_Data excerpts_:
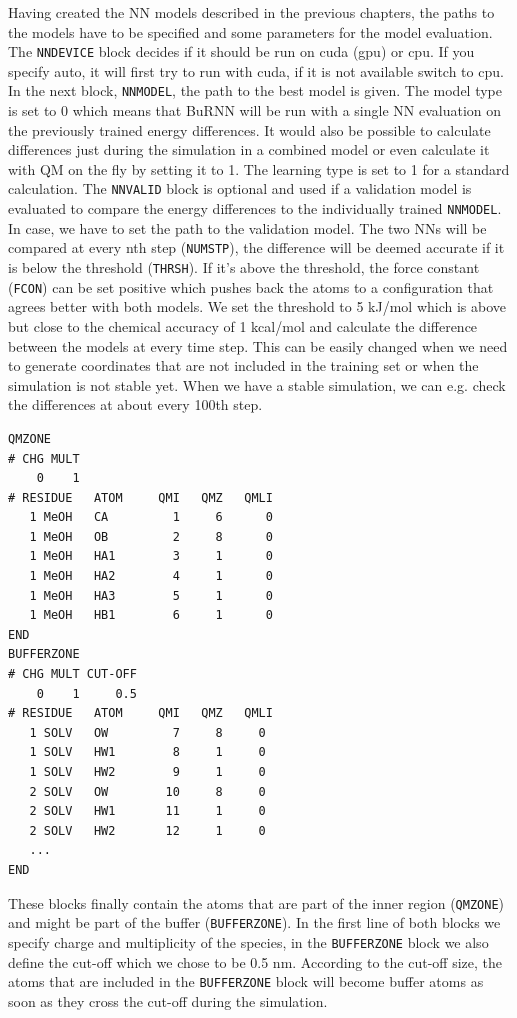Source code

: Having created the NN models described in the previous chapters, the paths to the models have to be specified and some parameters for the model evaluation. The \texttt{NNDEVICE} block decides if it should be run on cuda (gpu) or cpu. If you specify auto, it will first try to run with cuda, if it is not available switch to cpu. 
In the next block, \texttt{NNMODEL}, the path to the best model is given. The model type is set to 0 which means that BuRNN will be run with a single NN evaluation on the previously trained energy differences. It would also be possible to calculate differences just during the simulation in a combined model or even calculate it with QM on the fly by setting it to 1. The learning type is set to 1 for a standard calculation. 
The \texttt{NNVALID} block is optional and used if a validation model is evaluated to compare the energy differences to the individually trained \texttt{NNMODEL}. In case, we have to set the path to the validation model. The two NNs will be compared at every nth step (\texttt{NUMSTP}), the difference will be deemed accurate if it is below the threshold (\texttt{THRSH}). If it’s above the threshold, the force constant (\texttt{FCON}) can be set positive which pushes back the atoms to a configuration that agrees better with both models. 
We set the threshold to 5 kJ/mol which is above but close to the chemical accuracy of 1 kcal/mol and calculate the difference between the models at every time step. This can be easily changed when we need to generate coordinates that are not included in the training set or when the simulation is not stable yet. When we have a stable simulation, we can e.g. check the differences at about every 100th step.

\begin{lstlisting}[breaklines=true, breakatwhitespace=false]
QMZONE
# CHG MULT
    0    1
# RESIDUE   ATOM     QMI   QMZ   QMLI
   1 MeOH   CA         1     6      0
   1 MeOH   OB         2     8      0
   1 MeOH   HA1        3     1      0
   1 MeOH   HA2        4     1      0
   1 MeOH   HA3        5     1      0
   1 MeOH   HB1        6     1      0
END
BUFFERZONE
# CHG MULT CUT-OFF 
    0    1     0.5
# RESIDUE   ATOM     QMI   QMZ   QMLI
   1 SOLV   OW         7     8     0
   1 SOLV   HW1        8     1     0
   1 SOLV   HW2        9     1     0
   2 SOLV   OW        10     8     0
   2 SOLV   HW1       11     1     0
   2 SOLV   HW2       12     1     0
   ...
END
\end{lstlisting}

These blocks finally contain the atoms that are part of the inner region (\texttt{QMZONE}) and might be part of the buffer (\texttt{BUFFERZONE}). In the first line of both blocks we specify charge and multiplicity of the species, in the \texttt{BUFFERZONE} block we also define the cut-off which we chose to be 0.5 nm. According to the cut-off size, the atoms that are included in the \texttt{BUFFERZONE} block will become buffer atoms as soon as they cross the cut-off during the simulation.

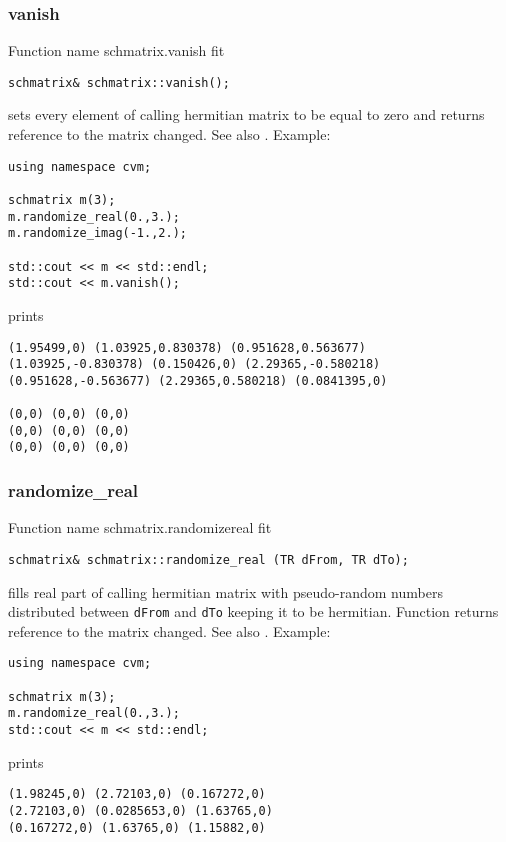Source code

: \subsubsection{vanish}
Function%
\pdfdest name {schmatrix.vanish} fit
\begin{verbatim}
schmatrix& schmatrix::vanish();
\end{verbatim}
sets every element of  calling hermitian 
matrix to be equal to zero
and returns  reference to
the matrix changed.
See also .
Example:
\begin{Verbatim}
using namespace cvm;

schmatrix m(3);
m.randomize_real(0.,3.);
m.randomize_imag(-1.,2.);

std::cout << m << std::endl;
std::cout << m.vanish();
\end{Verbatim}
prints
\begin{Verbatim}
(1.95499,0) (1.03925,0.830378) (0.951628,0.563677)
(1.03925,-0.830378) (0.150426,0) (2.29365,-0.580218)
(0.951628,-0.563677) (2.29365,0.580218) (0.0841395,0)

(0,0) (0,0) (0,0)
(0,0) (0,0) (0,0)
(0,0) (0,0) (0,0)
\end{Verbatim}
\newpage



\subsubsection{randomize\_real}
Function%
\pdfdest name {schmatrix.randomizereal} fit
\begin{verbatim}
schmatrix& schmatrix::randomize_real (TR dFrom, TR dTo);
\end{verbatim}
fills  real part of  calling hermitian matrix with 
pseudo-random numbers distributed between
\verb"dFrom" and \verb"dTo" keeping it to be hermitian.
Function
returns  reference to the matrix changed.
See also
.
Example:
\begin{Verbatim}
using namespace cvm;

schmatrix m(3);
m.randomize_real(0.,3.);
std::cout << m << std::endl;
\end{Verbatim}
prints
\begin{Verbatim}
(1.98245,0) (2.72103,0) (0.167272,0)
(2.72103,0) (0.0285653,0) (1.63765,0)
(0.167272,0) (1.63765,0) (1.15882,0)
\end{Verbatim}
\newpage


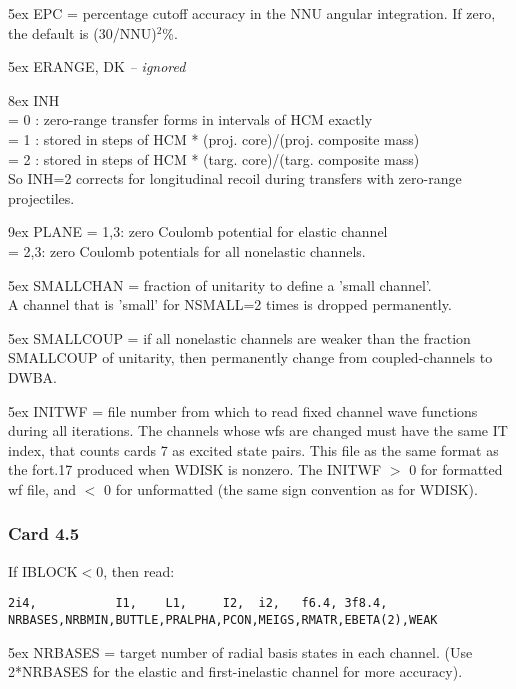 \documentclass[11pt]{article}
\begin{document}
\hangindent 5ex
EPC = percentage cutoff accuracy in the
NNU angular integration.
If zero, the default is (30/NNU)$^2$\%.

\hangindent 5ex
ERANGE, DK   {\em -- ignored}

\hangindent 8ex  INH
\\ = 0 : zero-range transfer forms in intervals of HCM exactly
\\ = 1 : stored in steps of HCM * (proj. core)/(proj. composite mass)
\\ = 2 : stored in steps of HCM * (targ. core)/(targ. composite mass)\\
    So INH=2 corrects for longitudinal recoil during transfers with zero-range projectiles.



\hangindent 9ex
PLANE = 1,3: zero Coulomb potential for elastic channel\\
      = 2,3: zero Coulomb potentials for all nonelastic channels.


\hangindent 5ex
SMALLCHAN = fraction of unitarity to define a 'small channel'.\\
A channel that is 'small' for NSMALL=2 times is dropped permanently.

\hangindent 5ex
SMALLCOUP = if all nonelastic channels are weaker than the fraction
SMALLCOUP of unitarity, then permanently change from coupled-channels to DWBA.

\hangindent 5ex
INITWF = file number from which to read fixed channel  wave functions during all iterations. The channels whose wfs are changed must have the same
IT  index, that counts cards 7 as excited state pairs.
This file as the same format as the fort.17 produced when WDISK is nonzero. 
The INITWF $>$ 0 for formatted wf file, and $<$ 0 for unformatted (the same sign convention as for WDISK).

\subsubsection*{Card 4.5}
If IBLOCK$<$0, then read:
\begin{verbatim}
2i4,           I1,    L1,     I2,  i2,   f6.4, 3f8.4,
NRBASES,NRBMIN,BUTTLE,PRALPHA,PCON,MEIGS,RMATR,EBETA(2),WEAK
\end{verbatim}


\hangindent 5ex
NRBASES = target number of radial basis states in each channel.
(Use 2*NRBASES for the elastic and first-inelastic channel for more accuracy).
\end{document}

_WHAT TO DO_: Print every entry exactly. Pictures are not part of the copy.

_ANSWER FOR THE TASK_:
Source code

: Having created the NN models described in the previous chapters, the paths to the models have to be specified and some parameters for the model evaluation. The \texttt{NNDEVICE} block decides if it should be run on cuda (gpu) or cpu. If you specify auto, it will first try to run with cuda, if it is not available switch to cpu. 
In the next block, \texttt{NNMODEL}, the path to the best model is given. The model type is set to 0 which means that BuRNN will be run with a single NN evaluation on the previously trained energy differences. It would also be possible to calculate differences just during the simulation in a combined model or even calculate it with QM on the fly by setting it to 1. The learning type is set to 1 for a standard calculation. 
The \texttt{NNVALID} block is optional and used if a validation model is evaluated to compare the energy differences to the individually trained \texttt{NNMODEL}. In case, we have to set the path to the validation model. The two NNs will be compared at every nth step (\texttt{NUMSTP}), the difference will be deemed accurate if it is below the threshold (\texttt{THRSH}). If it’s above the threshold, the force constant (\texttt{FCON}) can be set positive which pushes back the atoms to a configuration that agrees better with both models. 
We set the threshold to 5 kJ/mol which is above but close to the chemical accuracy of 1 kcal/mol and calculate the difference between the models at every time step. This can be easily changed when we need to generate coordinates that are not included in the training set or when the simulation is not stable yet. When we have a stable simulation, we can e.g. check the differences at about every 100th step.

\begin{lstlisting}[breaklines=true, breakatwhitespace=false]
QMZONE
# CHG MULT
    0    1
# RESIDUE   ATOM     QMI   QMZ   QMLI
   1 MeOH   CA         1     6      0
   1 MeOH   OB         2     8      0
   1 MeOH   HA1        3     1      0
   1 MeOH   HA2        4     1      0
   1 MeOH   HA3        5     1      0
   1 MeOH   HB1        6     1      0
END
BUFFERZONE
# CHG MULT CUT-OFF 
    0    1     0.5
# RESIDUE   ATOM     QMI   QMZ   QMLI
   1 SOLV   OW         7     8     0
   1 SOLV   HW1        8     1     0
   1 SOLV   HW2        9     1     0
   2 SOLV   OW        10     8     0
   2 SOLV   HW1       11     1     0
   2 SOLV   HW2       12     1     0
   ...
END
\end{lstlisting}

These blocks finally contain the atoms that are part of the inner region (\texttt{QMZONE}) and might be part of the buffer (\texttt{BUFFERZONE}). In the first line of both blocks we specify charge and multiplicity of the species, in the \texttt{BUFFERZONE} block we also define the cut-off which we chose to be 0.5 nm. According to the cut-off size, the atoms that are included in the \texttt{BUFFERZONE} block will become buffer atoms as soon as they cross the cut-off during the simulation.

Source code

: \subsubsection{vanish}
Function%
\pdfdest name {schmatrix.vanish} fit
\begin{verbatim}
schmatrix& schmatrix::vanish();
\end{verbatim}
sets every element of  calling hermitian 
matrix to be equal to zero
and returns  reference to
the matrix changed.
See also .
Example:
\begin{Verbatim}
using namespace cvm;

schmatrix m(3);
m.randomize_real(0.,3.);
m.randomize_imag(-1.,2.);

std::cout << m << std::endl;
std::cout << m.vanish();
\end{Verbatim}
prints
\begin{Verbatim}
(1.95499,0) (1.03925,0.830378) (0.951628,0.563677)
(1.03925,-0.830378) (0.150426,0) (2.29365,-0.580218)
(0.951628,-0.563677) (2.29365,0.580218) (0.0841395,0)

(0,0) (0,0) (0,0)
(0,0) (0,0) (0,0)
(0,0) (0,0) (0,0)
\end{Verbatim}
\newpage



\subsubsection{randomize\_real}
Function%
\pdfdest name {schmatrix.randomizereal} fit
\begin{verbatim}
schmatrix& schmatrix::randomize_real (TR dFrom, TR dTo);
\end{verbatim}
fills  real part of  calling hermitian matrix with 
pseudo-random numbers distributed between
\verb"dFrom" and \verb"dTo" keeping it to be hermitian.
Function
returns  reference to the matrix changed.
See also
.
Example:
\begin{Verbatim}
using namespace cvm;

schmatrix m(3);
m.randomize_real(0.,3.);
std::cout << m << std::endl;
\end{Verbatim}
prints
\begin{Verbatim}
(1.98245,0) (2.72103,0) (0.167272,0)
(2.72103,0) (0.0285653,0) (1.63765,0)
(0.167272,0) (1.63765,0) (1.15882,0)
\end{Verbatim}
\newpage


 \documentclass[11pt]{article}
\begin{document}
\hangindent 5ex
EPC = percentage cutoff accuracy in the
NNU angular integration.
If zero, the default is (30/NNU)$^2$\%.

\hangindent 5ex
ERANGE, DK   {\em -- ignored}

\hangindent 8ex  INH
\\ = 0 : zero-range transfer forms in intervals of HCM exactly
\\ = 1 : stored in steps of HCM * (proj. core)/(proj. composite mass)
\\ = 2 : stored in steps of HCM * (targ. core)/(targ. composite mass)\\
    So INH=2 corrects for longitudinal recoil during transfers with zero-range projectiles.



\hangindent 9ex
PLANE = 1,3: zero Coulomb potential for elastic channel\\
      = 2,3: zero Coulomb potentials for all nonelastic channels.


\hangindent 5ex
SMALLCHAN = fraction of unitarity to define a 'small channel'.\\
A channel that is 'small' for NSMALL=2 times is dropped permanently.

\hangindent 5ex
SMALLCOUP = if all nonelastic channels are weaker than the fraction
SMALLCOUP of unitarity, then permanently change from coupled-channels to DWBA.

\hangindent 5ex
INITWF = file number from which to read fixed channel  wave functions during all iterations. The channels whose wfs are changed must have the same
IT  index, that counts cards 7 as excited state pairs.
This file as the same format as the fort.17 produced when WDISK is nonzero. 
The INITWF $>$ 0 for formatted wf file, and $<$ 0 for unformatted (the same sign convention as for WDISK).

\subsubsection*{Card 4.5}
If IBLOCK$<$0, then read:
\begin{verbatim}
2i4,           I1,    L1,     I2,  i2,   f6.4, 3f8.4,
NRBASES,NRBMIN,BUTTLE,PRALPHA,PCON,MEIGS,RMATR,EBETA(2),WEAK
\end{verbatim}


\hangindent 5ex
NRBASES = target number of radial basis states in each channel.
(Use 2*NRBASES for the elastic and first-inelastic channel for more accuracy).
\end{document}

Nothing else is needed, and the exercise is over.